> _Problem details_
Report each line from the entries in which "Open" can be found.

____________________

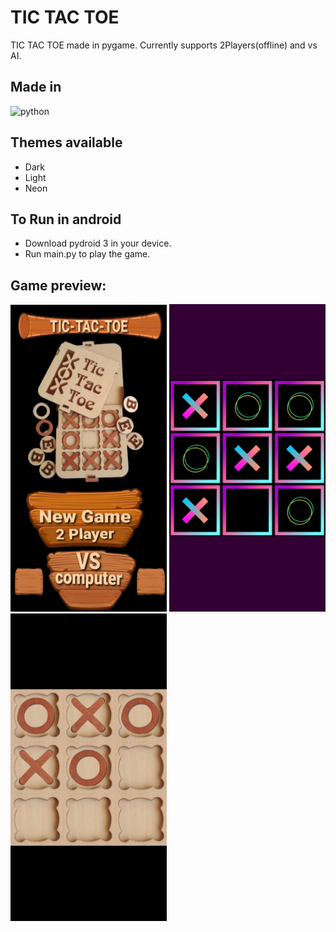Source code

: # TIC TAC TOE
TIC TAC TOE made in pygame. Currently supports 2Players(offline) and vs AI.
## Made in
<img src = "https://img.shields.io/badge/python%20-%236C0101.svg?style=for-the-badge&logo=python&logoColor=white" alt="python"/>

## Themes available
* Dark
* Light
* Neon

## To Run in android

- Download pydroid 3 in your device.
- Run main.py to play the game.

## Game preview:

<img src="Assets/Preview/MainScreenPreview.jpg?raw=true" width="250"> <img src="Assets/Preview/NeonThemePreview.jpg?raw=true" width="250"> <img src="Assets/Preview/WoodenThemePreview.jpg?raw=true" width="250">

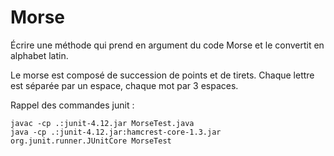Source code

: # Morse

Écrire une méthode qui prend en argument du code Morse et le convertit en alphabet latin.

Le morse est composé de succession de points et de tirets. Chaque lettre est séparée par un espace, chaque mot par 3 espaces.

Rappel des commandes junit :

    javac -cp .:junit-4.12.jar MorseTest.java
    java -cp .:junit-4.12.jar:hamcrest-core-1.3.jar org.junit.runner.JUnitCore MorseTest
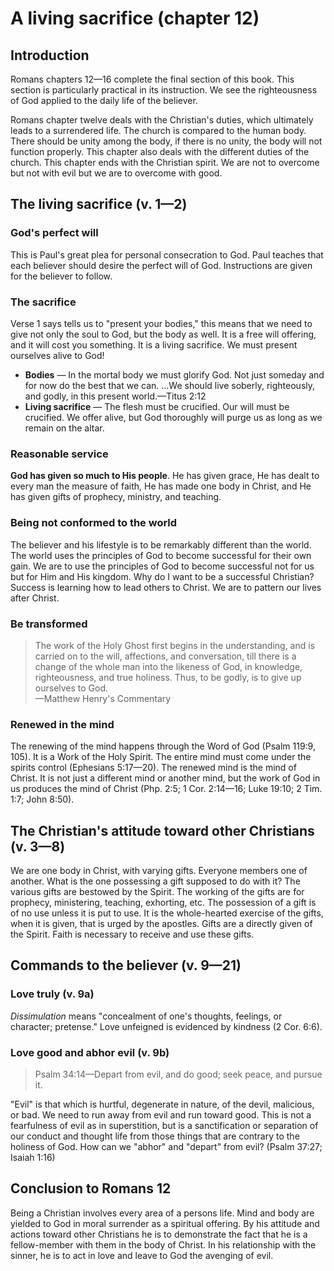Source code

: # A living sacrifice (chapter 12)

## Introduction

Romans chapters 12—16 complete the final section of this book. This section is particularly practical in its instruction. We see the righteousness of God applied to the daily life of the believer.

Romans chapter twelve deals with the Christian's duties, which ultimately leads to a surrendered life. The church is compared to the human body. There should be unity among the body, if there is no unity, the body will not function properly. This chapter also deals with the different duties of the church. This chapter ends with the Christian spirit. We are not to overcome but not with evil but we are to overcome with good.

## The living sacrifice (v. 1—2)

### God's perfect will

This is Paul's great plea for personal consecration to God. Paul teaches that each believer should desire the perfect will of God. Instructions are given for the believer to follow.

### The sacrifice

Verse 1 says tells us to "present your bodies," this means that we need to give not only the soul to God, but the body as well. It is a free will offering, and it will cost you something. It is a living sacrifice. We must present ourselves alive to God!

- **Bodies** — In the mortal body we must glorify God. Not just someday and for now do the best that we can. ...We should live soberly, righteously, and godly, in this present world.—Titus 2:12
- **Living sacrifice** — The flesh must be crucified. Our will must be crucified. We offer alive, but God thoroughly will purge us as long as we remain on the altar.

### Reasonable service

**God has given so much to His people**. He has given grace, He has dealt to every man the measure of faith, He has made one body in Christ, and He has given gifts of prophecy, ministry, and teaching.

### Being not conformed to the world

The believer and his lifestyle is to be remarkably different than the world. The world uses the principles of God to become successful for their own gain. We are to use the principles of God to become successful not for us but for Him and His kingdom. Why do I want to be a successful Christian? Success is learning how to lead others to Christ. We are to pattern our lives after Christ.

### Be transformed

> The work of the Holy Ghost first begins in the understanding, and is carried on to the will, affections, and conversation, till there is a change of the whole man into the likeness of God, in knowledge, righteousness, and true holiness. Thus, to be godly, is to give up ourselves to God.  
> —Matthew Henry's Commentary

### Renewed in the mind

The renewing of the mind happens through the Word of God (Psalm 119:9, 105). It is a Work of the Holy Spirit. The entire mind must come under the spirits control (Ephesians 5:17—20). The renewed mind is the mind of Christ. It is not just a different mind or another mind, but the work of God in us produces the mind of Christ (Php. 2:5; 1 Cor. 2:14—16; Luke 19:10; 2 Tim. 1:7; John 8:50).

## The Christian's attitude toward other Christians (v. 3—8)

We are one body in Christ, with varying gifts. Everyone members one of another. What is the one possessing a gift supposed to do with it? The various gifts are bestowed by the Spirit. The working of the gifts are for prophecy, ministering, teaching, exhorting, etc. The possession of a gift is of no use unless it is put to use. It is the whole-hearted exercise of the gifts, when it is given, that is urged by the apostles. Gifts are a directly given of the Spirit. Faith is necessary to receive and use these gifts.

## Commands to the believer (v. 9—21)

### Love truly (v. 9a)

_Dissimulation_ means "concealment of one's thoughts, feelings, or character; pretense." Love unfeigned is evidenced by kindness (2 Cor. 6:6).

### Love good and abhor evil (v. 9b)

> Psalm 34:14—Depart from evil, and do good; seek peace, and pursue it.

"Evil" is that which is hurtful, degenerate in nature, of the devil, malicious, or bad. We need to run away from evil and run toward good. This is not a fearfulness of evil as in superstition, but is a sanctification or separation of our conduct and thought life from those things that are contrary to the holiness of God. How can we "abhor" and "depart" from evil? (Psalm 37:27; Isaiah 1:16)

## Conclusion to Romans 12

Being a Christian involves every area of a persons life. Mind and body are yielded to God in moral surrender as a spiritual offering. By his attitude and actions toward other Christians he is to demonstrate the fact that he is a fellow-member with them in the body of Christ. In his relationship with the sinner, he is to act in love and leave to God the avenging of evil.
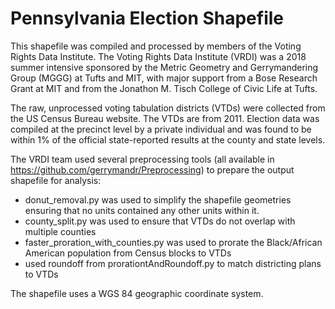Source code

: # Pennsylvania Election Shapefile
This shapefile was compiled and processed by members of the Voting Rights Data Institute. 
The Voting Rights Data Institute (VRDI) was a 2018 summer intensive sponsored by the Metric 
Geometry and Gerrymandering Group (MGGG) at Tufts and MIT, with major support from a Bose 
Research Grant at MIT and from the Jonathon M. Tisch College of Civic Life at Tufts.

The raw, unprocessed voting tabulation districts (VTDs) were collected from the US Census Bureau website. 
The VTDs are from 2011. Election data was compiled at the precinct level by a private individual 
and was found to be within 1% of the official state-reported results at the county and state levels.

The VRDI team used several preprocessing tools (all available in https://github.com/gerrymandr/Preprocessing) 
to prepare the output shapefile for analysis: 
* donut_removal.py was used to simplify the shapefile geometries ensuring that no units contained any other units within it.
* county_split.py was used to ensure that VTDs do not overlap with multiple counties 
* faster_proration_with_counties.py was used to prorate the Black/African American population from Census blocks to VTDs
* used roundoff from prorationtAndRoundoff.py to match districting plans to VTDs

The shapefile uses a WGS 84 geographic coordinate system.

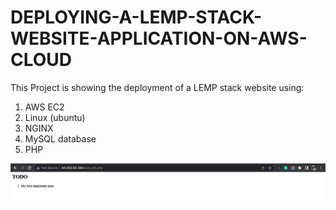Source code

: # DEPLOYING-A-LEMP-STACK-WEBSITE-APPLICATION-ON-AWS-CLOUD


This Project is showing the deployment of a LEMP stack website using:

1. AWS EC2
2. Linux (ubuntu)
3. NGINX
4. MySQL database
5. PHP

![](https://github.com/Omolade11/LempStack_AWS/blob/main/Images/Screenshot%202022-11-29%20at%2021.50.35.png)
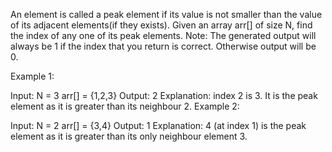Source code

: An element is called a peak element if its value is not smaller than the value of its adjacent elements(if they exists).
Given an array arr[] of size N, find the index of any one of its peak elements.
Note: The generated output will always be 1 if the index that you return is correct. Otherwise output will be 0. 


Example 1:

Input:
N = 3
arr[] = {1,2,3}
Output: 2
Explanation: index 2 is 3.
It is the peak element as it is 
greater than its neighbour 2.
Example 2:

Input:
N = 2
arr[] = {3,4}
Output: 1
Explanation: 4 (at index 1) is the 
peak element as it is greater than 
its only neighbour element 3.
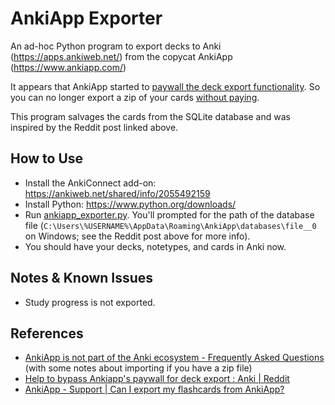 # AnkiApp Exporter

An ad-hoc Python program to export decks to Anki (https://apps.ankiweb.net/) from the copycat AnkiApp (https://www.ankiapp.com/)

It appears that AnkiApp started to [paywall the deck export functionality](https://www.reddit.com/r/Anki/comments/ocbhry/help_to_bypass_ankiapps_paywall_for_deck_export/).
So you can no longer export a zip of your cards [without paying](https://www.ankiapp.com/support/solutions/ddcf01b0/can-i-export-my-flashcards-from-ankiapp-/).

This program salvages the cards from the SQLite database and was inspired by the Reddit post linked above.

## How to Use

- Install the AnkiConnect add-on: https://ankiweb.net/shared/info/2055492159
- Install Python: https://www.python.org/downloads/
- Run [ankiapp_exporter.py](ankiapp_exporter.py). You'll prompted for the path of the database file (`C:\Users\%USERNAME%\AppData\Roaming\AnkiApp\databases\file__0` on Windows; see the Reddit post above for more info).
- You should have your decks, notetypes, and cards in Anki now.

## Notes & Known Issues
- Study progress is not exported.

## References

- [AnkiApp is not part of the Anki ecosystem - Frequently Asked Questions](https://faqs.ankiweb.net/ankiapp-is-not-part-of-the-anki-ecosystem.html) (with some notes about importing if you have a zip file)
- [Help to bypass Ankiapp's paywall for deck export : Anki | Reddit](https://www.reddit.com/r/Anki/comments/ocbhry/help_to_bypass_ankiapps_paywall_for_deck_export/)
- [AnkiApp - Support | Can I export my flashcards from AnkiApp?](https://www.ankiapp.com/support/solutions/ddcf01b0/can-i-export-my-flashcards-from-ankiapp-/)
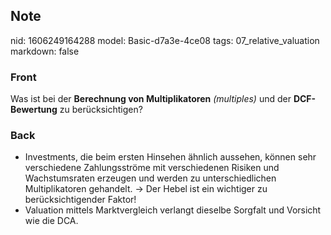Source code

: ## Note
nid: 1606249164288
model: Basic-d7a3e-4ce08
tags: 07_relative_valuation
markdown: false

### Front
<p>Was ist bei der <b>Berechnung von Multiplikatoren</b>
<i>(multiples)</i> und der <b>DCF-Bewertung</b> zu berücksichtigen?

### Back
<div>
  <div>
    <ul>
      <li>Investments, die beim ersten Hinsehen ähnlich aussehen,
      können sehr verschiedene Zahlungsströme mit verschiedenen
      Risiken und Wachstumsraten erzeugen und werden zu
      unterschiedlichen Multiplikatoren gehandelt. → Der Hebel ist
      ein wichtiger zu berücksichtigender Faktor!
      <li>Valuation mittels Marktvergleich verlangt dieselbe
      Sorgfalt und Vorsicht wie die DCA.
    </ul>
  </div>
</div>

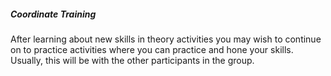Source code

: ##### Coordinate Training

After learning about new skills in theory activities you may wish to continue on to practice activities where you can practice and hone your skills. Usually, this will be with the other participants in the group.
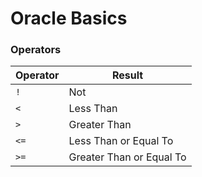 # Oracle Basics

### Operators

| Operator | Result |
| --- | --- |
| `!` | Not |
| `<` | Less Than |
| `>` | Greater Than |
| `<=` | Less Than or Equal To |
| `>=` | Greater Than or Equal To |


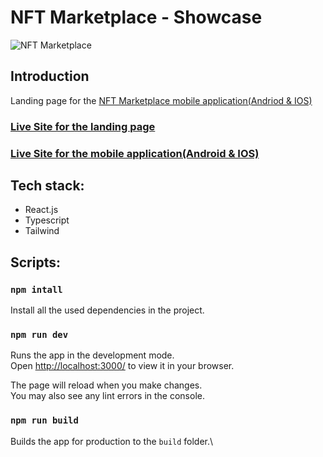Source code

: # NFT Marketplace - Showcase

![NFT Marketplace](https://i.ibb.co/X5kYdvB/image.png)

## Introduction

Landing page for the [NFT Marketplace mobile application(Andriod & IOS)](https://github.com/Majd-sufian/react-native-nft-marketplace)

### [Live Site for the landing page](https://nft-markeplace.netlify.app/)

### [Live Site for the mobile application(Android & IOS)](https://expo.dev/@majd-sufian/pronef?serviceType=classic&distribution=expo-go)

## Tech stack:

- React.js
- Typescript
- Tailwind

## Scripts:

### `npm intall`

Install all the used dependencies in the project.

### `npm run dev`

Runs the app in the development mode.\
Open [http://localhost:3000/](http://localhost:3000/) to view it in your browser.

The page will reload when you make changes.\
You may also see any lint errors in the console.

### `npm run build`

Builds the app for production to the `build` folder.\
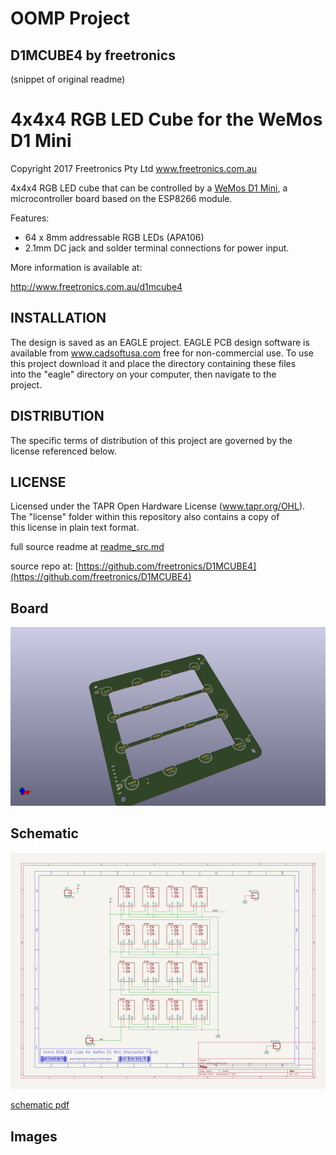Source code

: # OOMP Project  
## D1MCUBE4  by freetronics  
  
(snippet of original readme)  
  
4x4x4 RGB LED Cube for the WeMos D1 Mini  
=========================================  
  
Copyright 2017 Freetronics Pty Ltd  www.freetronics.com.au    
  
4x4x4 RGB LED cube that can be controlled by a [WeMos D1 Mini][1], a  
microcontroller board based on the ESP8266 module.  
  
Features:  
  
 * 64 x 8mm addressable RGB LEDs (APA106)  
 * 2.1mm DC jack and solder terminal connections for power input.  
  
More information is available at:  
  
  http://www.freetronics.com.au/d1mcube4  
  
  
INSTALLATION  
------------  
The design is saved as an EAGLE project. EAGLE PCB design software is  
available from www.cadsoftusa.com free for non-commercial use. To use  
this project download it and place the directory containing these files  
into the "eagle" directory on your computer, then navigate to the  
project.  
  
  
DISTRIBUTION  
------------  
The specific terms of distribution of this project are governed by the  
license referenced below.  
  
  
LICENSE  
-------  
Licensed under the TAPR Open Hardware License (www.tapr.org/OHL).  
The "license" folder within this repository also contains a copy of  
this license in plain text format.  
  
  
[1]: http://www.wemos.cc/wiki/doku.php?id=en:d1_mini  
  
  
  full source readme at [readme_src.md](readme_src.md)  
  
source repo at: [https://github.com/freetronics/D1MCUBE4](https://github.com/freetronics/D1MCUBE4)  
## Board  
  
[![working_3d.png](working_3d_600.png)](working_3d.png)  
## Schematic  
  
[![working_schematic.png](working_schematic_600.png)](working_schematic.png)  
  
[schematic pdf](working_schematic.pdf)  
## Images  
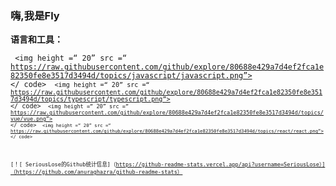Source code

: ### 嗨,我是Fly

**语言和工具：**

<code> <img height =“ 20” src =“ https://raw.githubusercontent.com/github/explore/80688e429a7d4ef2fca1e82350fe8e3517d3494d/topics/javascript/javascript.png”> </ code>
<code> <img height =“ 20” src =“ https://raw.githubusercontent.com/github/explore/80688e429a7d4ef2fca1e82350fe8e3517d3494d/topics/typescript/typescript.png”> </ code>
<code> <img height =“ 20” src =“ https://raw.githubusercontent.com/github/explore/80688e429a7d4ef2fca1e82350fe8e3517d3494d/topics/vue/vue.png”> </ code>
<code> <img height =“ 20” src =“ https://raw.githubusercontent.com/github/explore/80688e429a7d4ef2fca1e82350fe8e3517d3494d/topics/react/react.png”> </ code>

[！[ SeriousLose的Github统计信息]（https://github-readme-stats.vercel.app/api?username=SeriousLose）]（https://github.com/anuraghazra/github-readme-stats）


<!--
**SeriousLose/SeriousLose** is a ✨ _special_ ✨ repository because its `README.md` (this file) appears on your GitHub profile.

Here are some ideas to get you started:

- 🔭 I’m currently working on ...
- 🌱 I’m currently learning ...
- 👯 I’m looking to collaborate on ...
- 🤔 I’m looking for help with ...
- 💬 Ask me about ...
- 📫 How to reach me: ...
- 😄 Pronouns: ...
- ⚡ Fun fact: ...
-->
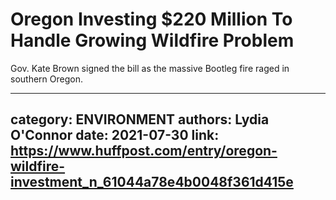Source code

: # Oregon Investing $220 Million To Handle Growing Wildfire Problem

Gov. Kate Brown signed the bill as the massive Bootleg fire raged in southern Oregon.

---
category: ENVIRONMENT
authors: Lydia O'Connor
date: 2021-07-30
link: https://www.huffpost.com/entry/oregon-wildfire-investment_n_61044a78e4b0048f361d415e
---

____________________

> _Solution for this task_
Open [http://localhost:3000/](http://localhost:3000/) to view it in your browser.
Licensed under the TAPR Open Hardware License (www.tapr.org/OHL).  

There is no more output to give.